● **Task brief**
What is the number of lines in the material below that include the word "windows"? Write that number and nothing more.
'''
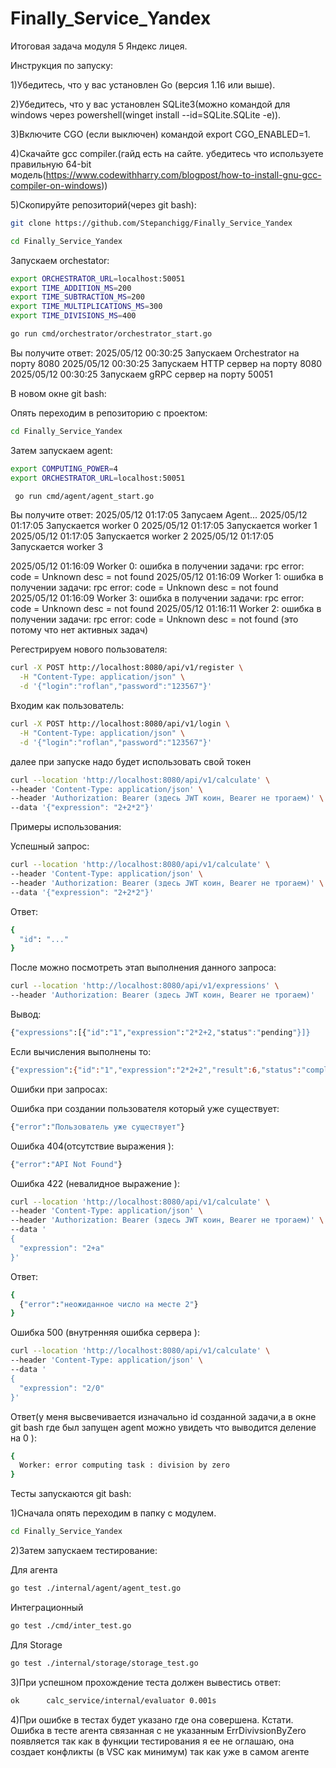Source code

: # Finally_Service_Yandex
Итоговая задача модуля 5 Яндекс лицея.

Инструкция по запуску:

1)Убедитесь, что у вас установлен Go (версия 1.16 или выше).

2)Убедитесь, что у вас установлен SQLite3(можно командой для windows через powershell(winget install --id=SQLite.SQLite  -e)).

3)Включите CGO (если выключен) командой export CGO_ENABLED=1.

4)Скачайте gcc compiler.(гайд есть на сайте. убедитесь что используете правильную 64-bit модель(https://www.codewithharry.com/blogpost/how-to-install-gnu-gcc-compiler-on-windows))

5)Скопируйте репозиторий(через git bash):

```bash
git clone https://github.com/Stepanchigg/Finally_Service_Yandex
```

```bash
cd Finally_Service_Yandex
```

Запускаем orchestator:

```bash
export ORCHESTRATOR_URL=localhost:50051
export TIME_ADDITION_MS=200
export TIME_SUBTRACTION_MS=200
export TIME_MULTIPLICATIONS_MS=300
export TIME_DIVISIONS_MS=400

go run cmd/orchestrator/orchestrator_start.go
```

Вы получите ответ:
2025/05/12 00:30:25 Запускаем Orchestrator на порту 8080
2025/05/12 00:30:25 Запускаем HTTP сервер на порту 8080
2025/05/12 00:30:25 Запускаем gRPC сервер на порту 50051

В новом окне git bash:

Опять переходим в репозиторию с проектом:

```bash
cd Finally_Service_Yandex
```

Затем запускаем agent:

```bash
export COMPUTING_POWER=4
export ORCHESTRATOR_URL=localhost:50051

 go run cmd/agent/agent_start.go
```

Вы получите ответ:
2025/05/12 01:17:05 Запусаем Agent...
2025/05/12 01:17:05 Запускается worker 0
2025/05/12 01:17:05 Запускается worker 1
2025/05/12 01:17:05 Запускается worker 2
2025/05/12 01:17:05 Запускается worker 3

2025/05/12 01:16:09 Worker 0: ошибка в получении задачи: rpc error: code = Unknown desc = not found
2025/05/12 01:16:09 Worker 1: ошибка в получении задачи: rpc error: code = Unknown desc = not found
2025/05/12 01:16:09 Worker 3: ошибка в получении задачи: rpc error: code = Unknown desc = not found
2025/05/12 01:16:11 Worker 2: ошибка в получении задачи: rpc error: code = Unknown desc = not found
(это потому что нет активных задач)

Регестрируем нового пользователя:

```bash
curl -X POST http://localhost:8080/api/v1/register \
  -H "Content-Type: application/json" \
  -d '{"login":"roflan","password":"123567"}'
```

Входим как пользователь:

```bash
curl -X POST http://localhost:8080/api/v1/login \
  -H "Content-Type: application/json" \
  -d '{"login":"roflan","password":"123567"}'
```

далее при запуске надо будет использовать свой токен 

```bash
curl --location 'http://localhost:8080/api/v1/calculate' \
--header 'Content-Type: application/json' \
--header 'Authorization: Bearer (здесь JWT коин, Bearer не трогаем)' \
--data '{"expression": "2+2*2"}'
```

Примеры использования:

Успешный запрос:

```bash
curl --location 'http://localhost:8080/api/v1/calculate' \
--header 'Content-Type: application/json' \
--header 'Authorization: Bearer (здесь JWT коин, Bearer не трогаем)' \
--data '{"expression": "2+2*2"}'
```

Ответ:

```bash
{
  "id": "..."
}
```

После можно посмотреть этап выполнения данного запроса:

```bash
curl --location 'http://localhost:8080/api/v1/expressions' \
--header 'Authorization: Bearer (здесь JWT коин, Bearer не трогаем)'
```

Вывод:

```bash
{"expressions":[{"id":"1","expression":"2*2+2,"status":"pending"}]}
```

Если вычисления выполнены то:

```bash
{"expression":{"id":"1","expression":"2*2+2","result":6,"status":"completed"}}
```

Ошибки при запросах:

Ошибка при создании пользователя который уже существует:

```bash
{"error":"Пользователь уже существует"}
```

Ошибка 404(отсутствие выражения ):

```bash
{"error":"API Not Found"}
```

Ошибка 422 (невалидное выражение ):

```bash
curl --location 'http://localhost:8080/api/v1/calculate' \
--header 'Content-Type: application/json' \
--header 'Authorization: Bearer (здесь JWT коин, Bearer не трогаем)' \
--data '
{
  "expression": "2+a"
}'

```
Ответ:

```bash
{
  {"error":"неожиданное число на месте 2"}
}
```

Ошибка 500 (внутренняя ошибка сервера ):

```bash
curl --location 'http://localhost:8080/api/v1/calculate' \
--header 'Content-Type: application/json' \
--data '
{
  "expression": "2/0"
}'
```
Ответ(у  меня высвечивается изначально id созданной задачи,а в окне git bash где был запущен agent можно увидеть что выводится деление на 0 ):

```bash
{
  Worker: error computing task : division by zero
}
```

Тесты запускаются git bash:

1)Сначала опять переходим в папку с модулем.

```bash
cd Finally_Service_Yandex
```

2)Затем запускаем тестирование:

Для агента

```bash
go test ./internal/agent/agent_test.go
```

Интеграционный

```bash
go test ./cmd/inter_test.go
```

Для Storage

```bash
go test ./internal/storage/storage_test.go
```

3)При успешном прохождение теста должен вывестись ответ:

```bash
ok  	calc_service/internal/evaluator	0.001s
```

4)При ошибке в тестах будет указано где она совершена.
Кстати. Ошибка в тесте агента связанная с не указанным ErrDivivsionByZero появляется так как в функции тестирования я ее не оглашаю,
она создает конфликты (в VSC как минимум) так как уже в самом агенте
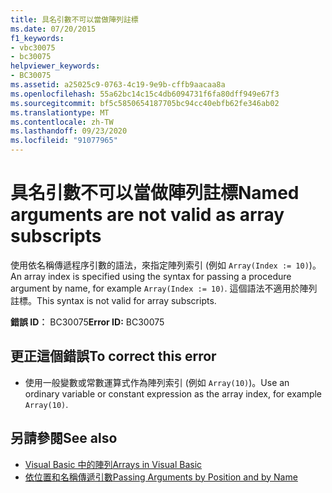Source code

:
 ```yaml
---
title: 具名引數不可以當做陣列註標
ms.date: 07/20/2015
f1_keywords:
- vbc30075
- bc30075
helpviewer_keywords:
- BC30075
ms.assetid: a25025c9-0763-4c19-9e9b-cffb9aacaa8a
ms.openlocfilehash: 55a62bc14c15c4db6094731f6fa80dff949e67f3
ms.sourcegitcommit: bf5c5850654187705bc94cc40ebfb62fe346ab02
ms.translationtype: MT
ms.contentlocale: zh-TW
ms.lasthandoff: 09/23/2020
ms.locfileid: "91077965"
---
```

# <a name="named-arguments-are-not-valid-as-array-subscripts"></a><span data-ttu-id="da5a9-102">具名引數不可以當做陣列註標</span><span class="sxs-lookup"><span data-stu-id="da5a9-102">Named arguments are not valid as array subscripts</span></span>

<span data-ttu-id="da5a9-103">使用依名稱傳遞程序引數的語法，來指定陣列索引 (例如 `Array(Index := 10)`)。</span><span class="sxs-lookup"><span data-stu-id="da5a9-103">An array index is specified using the syntax for passing a procedure argument by name, for example `Array(Index := 10)`.</span></span> <span data-ttu-id="da5a9-104">這個語法不適用於陣列註標。</span><span class="sxs-lookup"><span data-stu-id="da5a9-104">This syntax is not valid for array subscripts.</span></span>  
  
 <span data-ttu-id="da5a9-105">**錯誤 ID︰** BC30075</span><span class="sxs-lookup"><span data-stu-id="da5a9-105">**Error ID:** BC30075</span></span>  
  
## <a name="to-correct-this-error"></a><span data-ttu-id="da5a9-106">更正這個錯誤</span><span class="sxs-lookup"><span data-stu-id="da5a9-106">To correct this error</span></span>  
  
- <span data-ttu-id="da5a9-107">使用一般變數或常數運算式作為陣列索引 (例如 `Array(10)`)。</span><span class="sxs-lookup"><span data-stu-id="da5a9-107">Use an ordinary variable or constant expression as the array index, for example `Array(10)`.</span></span>  
  
## <a name="see-also"></a><span data-ttu-id="da5a9-108">另請參閱</span><span class="sxs-lookup"><span data-stu-id="da5a9-108">See also</span></span>

- [<span data-ttu-id="da5a9-109">Visual Basic 中的陣列</span><span class="sxs-lookup"><span data-stu-id="da5a9-109">Arrays in Visual Basic</span></span>](../programming-guide/language-features/arrays/index.md)
- [<span data-ttu-id="da5a9-110">依位置和名稱傳遞引數</span><span class="sxs-lookup"><span data-stu-id="da5a9-110">Passing Arguments by Position and by Name</span></span>](../programming-guide/language-features/procedures/passing-arguments-by-position-and-by-name.md)
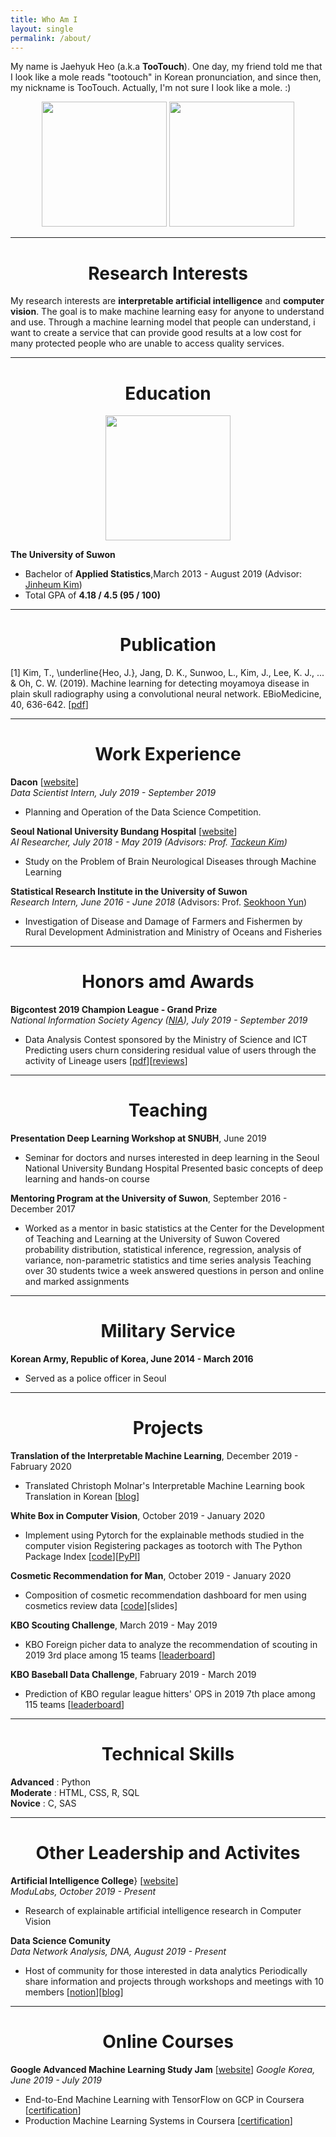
 ```yaml
---
title: Who Am I
layout: single
permalink: /about/
---
```


My name is Jaehyuk Heo (a.k.a **TooTouch**). One day, my friend told me that I look like a mole reads "tootouch" in Korean pronunciation, and since then, my nickname is TooTouch. Actually, I'm not sure I look like a mole. :)

<p align='center'> 
    <img src="https://drive.google.com/uc?id=1VAqhvfaUH4rR5fAMbkfZI1vZXASIWQXR" width="200">
    <img src="https://drive.google.com/uc?id=1chZAFG9CgSvJuq_mnoQ3d26A8VdgZFTZ" width="200">
</p>


---
<h1 align='center'>Research Interests</h1>

My research interests are **interpretable artificial intelligence** and **computer vision**. The goal is to make machine learning easy for anyone to understand and use. Through a machine learning model that people can understand, i want to create a service that can provide good results at a low cost for many protected people who are unable to access quality services.

---
<h1 align='center'>Education</h1>

<p align='center'>
    <img src="https://drive.google.com/uc?id=1GGacYHAsUGvuynHO6ppU-AGtCvK3B2fh" width="200">
</p>

**The University of Suwon**  

- Bachelor of **Applied Statistics**,March 2013 - August 2019 (Advisor: [Jinheum Kim](https://www.suwon.ac.kr/mainHp/prointro/detail.html?eno=1961566))
- Total GPA of **4.18 / 4.5 (95 / 100)**


---
<h1 align='center'> Publication</h1>


[1] Kim, T., \underline{Heo, J.}, Jang, D. K., Sunwoo, L., Kim, J., Lee, K. J., ... & Oh, C. W. (2019). Machine learning for detecting moyamoya disease in plain skull radiography using a convolutional neural network. EBioMedicine, 40, 636-642. [[pdf](https://www.sciencedirect.com/science/article/pii/S2352396418306200)]

---
<h1 align='center'>Work Experience</h1>

**Dacon** [[website](https://dacon.io/)]  
*Data Scientist Intern, July 2019 - September 2019*
- Planning and Operation of the Data Science Competition.


**Seoul National University Bundang Hospital** [[website](https://www.snubh.org/index.do)]    
*AI Researcher, July 2018 - May 2019  (Advisors: Prof. [Tackeun Kim](https://snubh.org/medical/drIntroduce.do?DP_TP=&DP_CD=NS&sDpCdDtl=NS&sDrSid=1003835&sDrStfNo=65973&sDpTp=))*
- Study on the Problem of Brain Neurological Diseases through Machine Learning


**Statistical Research Institute in the University of Suwon**  
*Research Intern, June 2016 - June 2018* (Advisors: Prof. [Seokhoon Yun](https://www.suwon.ac.kr/mainHp/prointro/detail.html?eno=1951544))
- Investigation of Disease and Damage of Farmers and Fishermen by Rural Development Administration and Ministry of Oceans and Fisheries

---
<h1 align='center'>Honors amd Awards</h1>

**Bigcontest 2019 Champion League - Grand Prize**  
*National Information Society Agency ([NIA](https://www.nia.or.kr/site/nia_kor/main.do)), July 2019 - September 2019*
- Data Analysis Contest sponsored by the Ministry of Science and ICT Predicting users churn considering residual value of users through the activity of Lineage users [[pdf](https://drive.google.com/open?id=1Q9tAspfZKh_zH4lZiSGL1L0h0_Hpy6qG)][[reviews](https://tootouch.github.io/portfolio/2019_bigcontest/)]

---
<h1 align='center'>Teaching</h1>

**Presentation Deep Learning Workshop at SNUBH**, June 2019
- Seminar for doctors and nurses interested in deep learning in the Seoul National University Bundang Hospital Presented basic concepts of deep learning and hands-on course  

**Mentoring Program at the University of Suwon**, September 2016 - December 2017
- Worked as a mentor in basic statistics at the Center for the Development of Teaching and Learning at the University of Suwon Covered probability distribution, statistical inference, regression, analysis of variance, non-parametric statistics and time series analysis Teaching over 30 students twice a week answered questions in person and online and marked assignments

---
<h1 align='center'>Military Service</h1>

**Korean Army, Republic of Korea, June 2014 - March 2016**
- Served as a police officer in Seoul

---
<h1 align='center'>Projects</h1>

**Translation of the Interpretable Machine Learning**, December 2019 - Fabruary 2020
- Translated Christoph Molnar's Interpretable Machine Learning book Translation in Korean [[blog](https://tootouch.github.io/IML/start/)]

**White Box in Computer Vision**, October 2019 - January 2020
- Implement using Pytorch for the explainable methods studied in the computer vision Registering packages as tootorch with The Python Package Index [[code](https://github.com/TooTouch/WhiteBox-Part1)][[PyPI](https://pypi.org/project/tootorch/)]

**Cosmetic Recommendation for Man**, October 2019 - January 2020
- Composition of cosmetic recommendation dashboard for men using cosmetics review data [[code](https://github.com/DataNetworkAnalysis/Cosmetic-Recommendation-for-Man)][slides]

**KBO Scouting Challenge**, March 2019 - May 2019
- KBO Foreign picher data to analyze the recommendation of scouting in 2019 3rd place among 15 teams [[leaderboard](https://dacon.io/competitions/official/68346/codeshare/424)]

**KBO Baseball Data Challenge**, Fabruary 2019 - March 2019
- Prediction of KBO regular league hitters' OPS in 2019 7th place among 115 teams [[leaderboard](https://dacon.io/competitions/official/62540/leaderboard/)]


---
<h1 align='center'>Technical Skills</h1>

**Advanced** : Python   
**Moderate** : HTML, CSS, R, SQL   
**Novice** : C, SAS  

---
<h1 align='center'>Other Leadership and Activites</h1>

**Artificial Intelligence College**} [[website](http://aic.yangjaehub.com/)]  
*ModuLabs, October 2019 - Present*
- Research of explainable artificial intelligence research in Computer Vision

**Data Science Comunity**   
*Data Network Analysis, DNA, August 2019 - Present*
- Host of community for those interested in data analytics Periodically share information and projects through workshops and meetings with 10 members [[notion](http://bit.ly/DNA_homepage)][[blog](https://datanetworkanalysis.github.io/)]

---
<h1 align='center'>Online Courses</h1>

**Google Advanced Machine Learning Study Jam** [[website](https://sites.google.com/view/studyjamkr/home)]
*Google Korea, June 2019 - July 2019*
- End-to-End Machine Learning with TensorFlow on GCP in Coursera [[certification](https://drive.google.com/open?id=1z-y_VUX7-5ienhD1N9ZN-5tol4H1f-vW)]
- Production Machine Learning Systems in Coursera [[certification](https://drive.google.com/open?id=1refyaX537tuODz6mSHsPbb6H0QIoVcsQ)]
'''
● **Written solution**
2